A truly dark sky is hard to find, but for those of us still lucky enough to live where the Milky Way is visible and sky glow from towns and cities is nearly non-existent, there are two interesting phenomena that are visible, although still challenging.
The zodiacal light is a faint, roughly triangular-shaped glow of white light extending above the horizon after sunset or before sunrise in the same direction where the sun will rise or just set. This light is actually caused from sunlight reflecting off fine dust grains that orbit the Sun in the plane of the planets. It is best to look for zodiacal light before the start of morning twilight or after twilight ends in the evening, or about two hours before sunrise or two hours after sunset. Look for a triangular glow extending about 30 to 40 degrees high slanting from the horizon appearing about 15 degrees wide at the base at the horizon and tapering to about 5 degrees near the top. It will lean to the right in the morning sky and to the left in the evening sky. Under ideal conditions with no Moon or haze it can appear as bright as the Milky Way. Because it is shaped like a tilted cone of light, it cannot be confused with actual twilight which appears as a flat uniform glow along the horizon. The best times of year to see the zodiacal light are March-April in the evening sky and September-October in the morning sky. At these times of the year the ecliptic is nearly perpendicular with the horizon therefore making the zodiacal light stand more upright. This reduces the chance of it being lost in the dust and haze closer to the horizon.

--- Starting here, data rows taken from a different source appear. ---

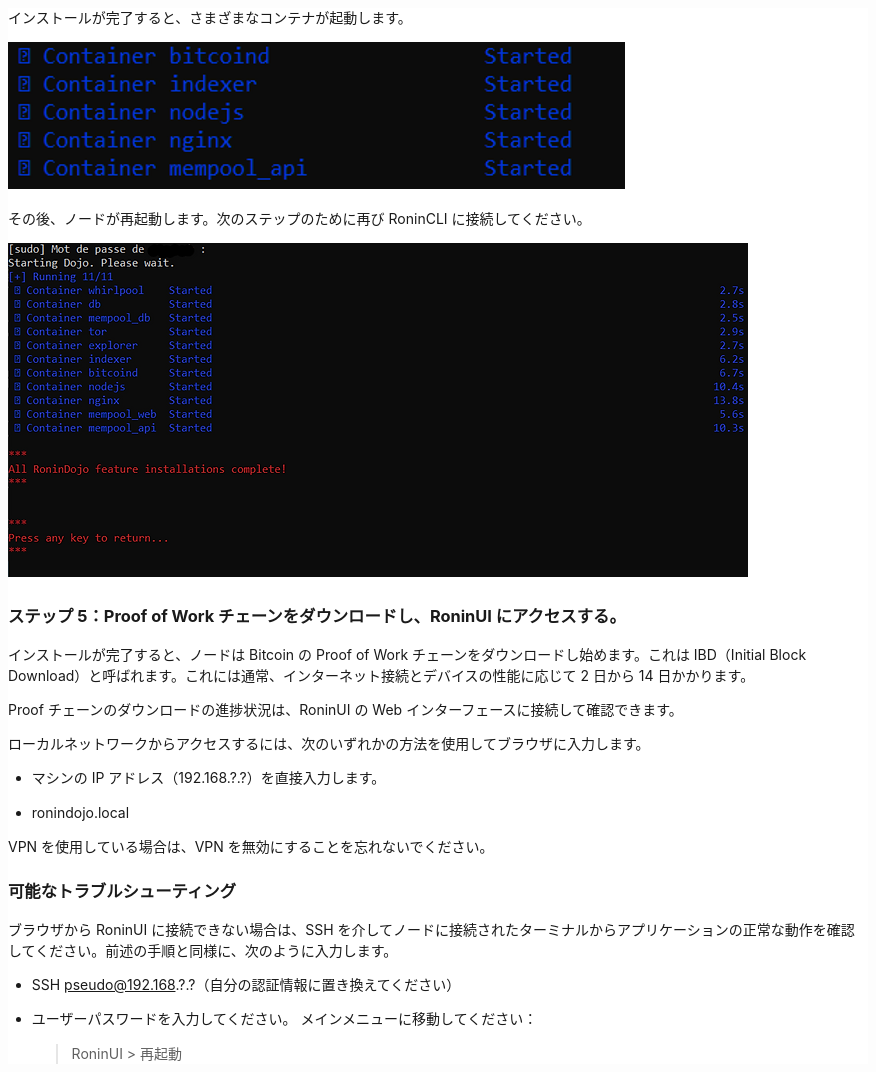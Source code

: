 インストールが完了すると、さまざまなコンテナが起動します。

![ノードのコンテナの起動](assets/18.png)

その後、ノードが再起動します。次のステップのために再び RoninCLI に接続してください。

![Bitcoinノードの再起動](assets/19.png)

### ステップ 5：Proof of Work チェーンをダウンロードし、RoninUI にアクセスする。

インストールが完了すると、ノードは Bitcoin の Proof of Work チェーンをダウンロードし始めます。これは IBD（Initial Block Download）と呼ばれます。これには通常、インターネット接続とデバイスの性能に応じて 2 日から 14 日かかります。

Proof チェーンのダウンロードの進捗状況は、RoninUI の Web インターフェースに接続して確認できます。

ローカルネットワークからアクセスするには、次のいずれかの方法を使用してブラウザに入力します。

- マシンの IP アドレス（192.168.?.?）を直接入力します。

- ronindojo.local

VPN を使用している場合は、VPN を無効にすることを忘れないでください。

### 可能なトラブルシューティング

ブラウザから RoninUI に接続できない場合は、SSH を介してノードに接続されたターミナルからアプリケーションの正常な動作を確認してください。前述の手順と同様に、次のように入力します。

- SSH pseudo@192.168.?.?（自分の認証情報に置き換えてください）

- ユーザーパスワードを入力してください。
  メインメニューに移動してください：
  > RoninUI > 再起動
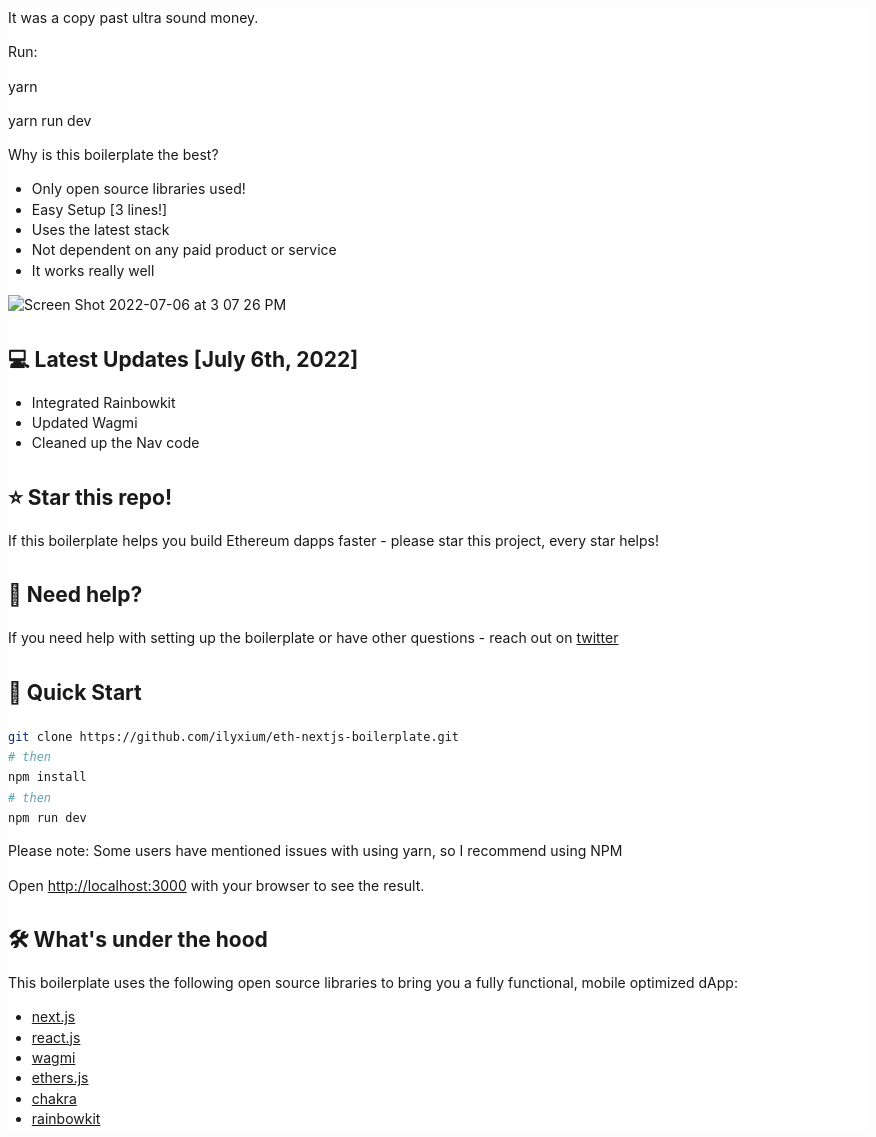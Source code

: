 
It was a copy past ultra sound money.

Run:

yarn 

yarn run dev 


Why is this boilerplate the best? 

- Only open source libraries used!
- Easy Setup [3 lines!]
- Uses the latest stack
- Not dependent on any paid product or service
- It works really well

<img width="1435" alt="Screen Shot 2022-07-06 at 3 07 26 PM" src="https://user-images.githubusercontent.com/100057052/177624635-bf983ec8-38fb-422a-8e23-10d08c229e76.png">

## 💻 Latest Updates [July 6th, 2022]

- Integrated Rainbowkit
- Updated Wagmi
- Cleaned up the Nav code

## ⭐️ Star this repo!
If this boilerplate helps you build Ethereum dapps faster - please star this project, every star helps!

## 🤝 Need help?
If you need help with setting up the boilerplate or have other questions - reach out on [twitter](https://twitter.com/ilyxium)

## 🚀 Quick Start

```bash
git clone https://github.com/ilyxium/eth-nextjs-boilerplate.git
# then
npm install
# then
npm run dev
```

Please note: Some users have mentioned issues with using yarn, so I recommend using NPM

Open [http://localhost:3000](http://localhost:3000) with your browser to see the result.

## 🛠 What's under the hood

This boilerplate uses the following open source libraries to bring you a fully functional, mobile optimized dApp:

- [next.js](https://nextjs.org/docs)
- [react.js](https://reactjs.org/)
- [wagmi](https://wagmi-xyz.vercel.app/)
- [ethers.js](https://docs.ethers.io/v5/)
- [chakra](https://chakra-ui.com/)
- [rainbowkit](https://www.rainbowkit.com/docs/introduction)
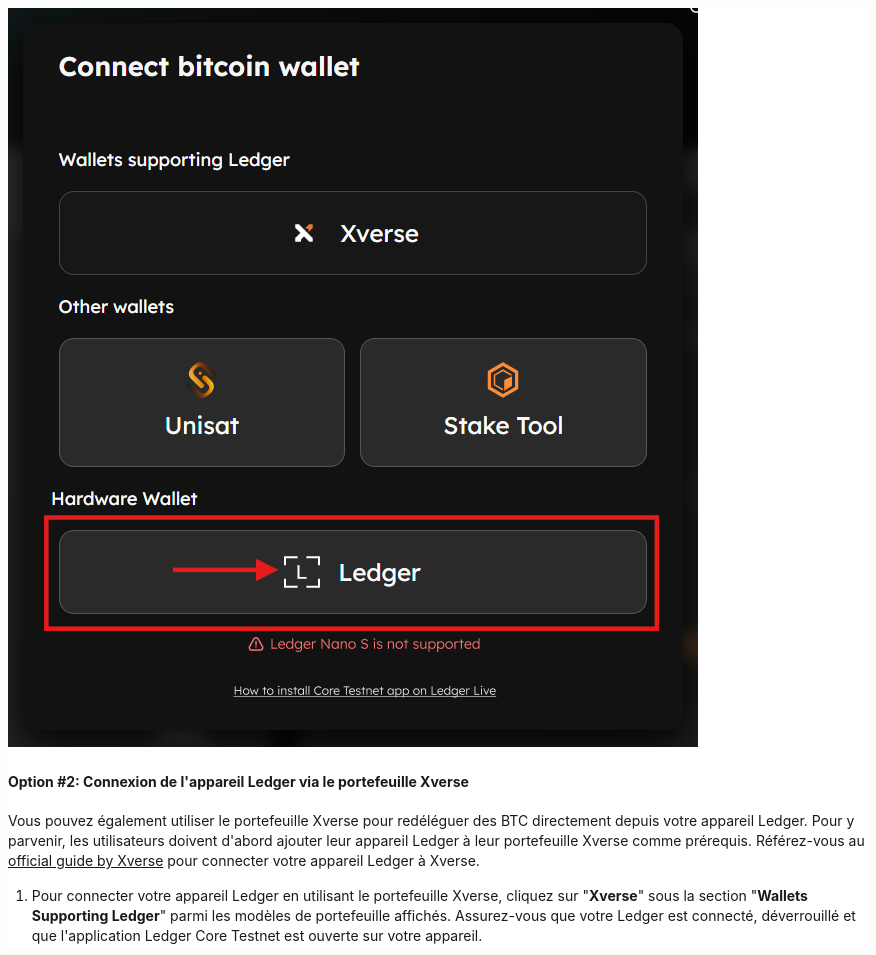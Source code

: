 ![img](../../../../../../../../static/img/ledger-core/testnet/btc-redelegate/UI-2.png)

</p>

#### Option #2: Connexion de l'appareil Ledger via le portefeuille Xverse

Vous pouvez également utiliser le portefeuille Xverse pour redéléguer des BTC directement depuis votre appareil Ledger. Pour y parvenir, les utilisateurs doivent d'abord ajouter leur appareil Ledger à leur portefeuille Xverse comme prérequis. Référez-vous au [official guide by Xverse](https://support.xverse.app/hc/en-us/articles/17819233917965-How-to-Connect-Your-Ledger-Device-to-Xverse) pour connecter votre appareil Ledger à Xverse.

1. Pour connecter votre appareil Ledger en utilisant le portefeuille Xverse, cliquez sur "**Xverse**" sous la section "**Wallets Supporting Ledger**" parmi les modèles de portefeuille affichés. Assurez-vous que votre Ledger est connecté, déverrouillé et que l'application Ledger Core Testnet est ouverte sur votre appareil.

The gegenschein (German for "counter glow") is a faint, whitish patch of light in the night sky opposite the Sun, which naturally is well below the horizon. It is also caused by sunlight reflecting off fine dust grains in the plane of the planets. It is usually oval and often a few degrees wide and up to 10 to 15 degrees long. In the exact middle of the night it can be seen in the constellation that is crossing the meridian during that time of year. The best times of the year to see the gegenschein are also during March-April and September-October when it cannot be confused with the Milky Way. During these times of the year the Milky Way is not dominating the southern half of the night sky. The gegenschein might be visible in Virgo during the spring nights or in Pisces during the autumn nights. It is fainter than the zodiacal light and the Milky Way, therefore it is important to avoid any stray light such as streetlights, city glow, the Moon, bright planets, or even the Milky Way. The slightest haze will also render the gegenschein invisible.
When viewing these challenging, but fascinating glows in the heavens, keep in mind that the particles causing the zodiacal light and gegenschein are comet dust and dust generated by collisions among the asteroids; thus, they are like looking into the evolution and history of the Solar System.